[Start of Attachment]

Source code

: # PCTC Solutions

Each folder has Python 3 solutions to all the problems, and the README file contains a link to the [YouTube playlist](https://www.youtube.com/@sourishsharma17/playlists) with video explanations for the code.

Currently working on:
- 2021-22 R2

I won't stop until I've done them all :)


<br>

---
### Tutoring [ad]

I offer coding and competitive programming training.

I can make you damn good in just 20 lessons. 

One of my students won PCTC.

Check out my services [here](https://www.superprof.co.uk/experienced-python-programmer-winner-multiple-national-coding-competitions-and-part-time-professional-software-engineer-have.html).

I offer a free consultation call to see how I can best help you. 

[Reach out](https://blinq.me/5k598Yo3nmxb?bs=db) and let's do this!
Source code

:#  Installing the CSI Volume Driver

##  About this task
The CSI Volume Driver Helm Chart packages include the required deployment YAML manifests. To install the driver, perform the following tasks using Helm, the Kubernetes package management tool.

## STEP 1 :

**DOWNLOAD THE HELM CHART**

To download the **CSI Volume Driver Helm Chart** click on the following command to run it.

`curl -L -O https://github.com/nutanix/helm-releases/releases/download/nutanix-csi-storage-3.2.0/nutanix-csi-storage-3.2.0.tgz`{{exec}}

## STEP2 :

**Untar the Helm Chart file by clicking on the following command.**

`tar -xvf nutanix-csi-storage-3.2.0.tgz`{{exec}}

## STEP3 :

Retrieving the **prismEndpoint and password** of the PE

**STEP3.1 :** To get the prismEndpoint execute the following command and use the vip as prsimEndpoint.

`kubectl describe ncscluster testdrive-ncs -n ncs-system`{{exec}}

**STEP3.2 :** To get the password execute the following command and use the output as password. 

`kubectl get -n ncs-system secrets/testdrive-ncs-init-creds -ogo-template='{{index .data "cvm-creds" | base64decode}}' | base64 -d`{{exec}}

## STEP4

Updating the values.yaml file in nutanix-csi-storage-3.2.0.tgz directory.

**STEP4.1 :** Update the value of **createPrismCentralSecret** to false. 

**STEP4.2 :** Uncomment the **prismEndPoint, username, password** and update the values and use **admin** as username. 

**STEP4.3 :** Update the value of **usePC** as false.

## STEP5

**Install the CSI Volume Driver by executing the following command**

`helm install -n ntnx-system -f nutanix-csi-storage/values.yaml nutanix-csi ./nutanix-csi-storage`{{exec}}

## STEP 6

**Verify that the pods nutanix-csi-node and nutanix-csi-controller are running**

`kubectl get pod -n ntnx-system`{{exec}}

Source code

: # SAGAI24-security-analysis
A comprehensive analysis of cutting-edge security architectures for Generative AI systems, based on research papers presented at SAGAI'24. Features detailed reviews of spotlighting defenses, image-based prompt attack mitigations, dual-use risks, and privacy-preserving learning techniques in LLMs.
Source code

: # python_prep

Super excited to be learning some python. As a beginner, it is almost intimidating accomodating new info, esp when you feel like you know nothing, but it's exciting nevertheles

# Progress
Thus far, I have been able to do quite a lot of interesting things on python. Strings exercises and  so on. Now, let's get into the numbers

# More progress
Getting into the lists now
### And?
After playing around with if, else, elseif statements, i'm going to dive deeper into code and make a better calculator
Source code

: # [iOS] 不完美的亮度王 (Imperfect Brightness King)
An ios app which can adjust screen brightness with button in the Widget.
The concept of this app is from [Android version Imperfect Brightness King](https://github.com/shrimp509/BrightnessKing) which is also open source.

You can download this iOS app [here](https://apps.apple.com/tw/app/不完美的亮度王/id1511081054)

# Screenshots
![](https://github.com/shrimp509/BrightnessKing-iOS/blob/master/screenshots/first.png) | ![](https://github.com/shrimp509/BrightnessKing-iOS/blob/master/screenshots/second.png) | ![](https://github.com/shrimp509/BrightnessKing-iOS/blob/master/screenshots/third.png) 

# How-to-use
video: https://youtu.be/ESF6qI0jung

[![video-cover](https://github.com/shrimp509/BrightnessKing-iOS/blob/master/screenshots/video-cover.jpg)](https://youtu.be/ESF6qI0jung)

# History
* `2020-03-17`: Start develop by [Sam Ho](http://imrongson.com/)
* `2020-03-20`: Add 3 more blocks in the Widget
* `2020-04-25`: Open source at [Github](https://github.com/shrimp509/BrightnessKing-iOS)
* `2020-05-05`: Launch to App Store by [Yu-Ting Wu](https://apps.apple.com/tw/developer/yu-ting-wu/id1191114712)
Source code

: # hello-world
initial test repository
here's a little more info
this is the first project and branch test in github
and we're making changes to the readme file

[End of Attachment]

_Task to carry out_
Extract the lines above, from the first one through the one containing "describe ncscluster testdrive-ncs", and return only those, unchanged.

_Output of the task_
Source code

: # PCTC Solutions

Each folder has Python 3 solutions to all the problems, and the README file contains a link to the [YouTube playlist](https://www.youtube.com/@sourishsharma17/playlists) with video explanations for the code.

Currently working on:
- 2021-22 R2

I won't stop until I've done them all :)


<br>

---
### Tutoring [ad]

I offer coding and competitive programming training.

I can make you damn good in just 20 lessons. 

One of my students won PCTC.

Check out my services [here](https://www.superprof.co.uk/experienced-python-programmer-winner-multiple-national-coding-competitions-and-part-time-professional-software-engineer-have.html).

I offer a free consultation call to see how I can best help you. 

[Reach out](https://blinq.me/5k598Yo3nmxb?bs=db) and let's do this!
Source code

:#  Installing the CSI Volume Driver

##  About this task
The CSI Volume Driver Helm Chart packages include the required deployment YAML manifests. To install the driver, perform the following tasks using Helm, the Kubernetes package management tool.

## STEP 1 :

**DOWNLOAD THE HELM CHART**

To download the **CSI Volume Driver Helm Chart** click on the following command to run it.

`curl -L -O https://github.com/nutanix/helm-releases/releases/download/nutanix-csi-storage-3.2.0/nutanix-csi-storage-3.2.0.tgz`{{exec}}

## STEP2 :

**Untar the Helm Chart file by clicking on the following command.**

`tar -xvf nutanix-csi-storage-3.2.0.tgz`{{exec}}

## STEP3 :

Retrieving the **prismEndpoint and password** of the PE

**STEP3.1 :** To get the prismEndpoint execute the following command and use the vip as prsimEndpoint.

`kubectl describe ncscluster testdrive-ncs -n ncs-system`{{exec}}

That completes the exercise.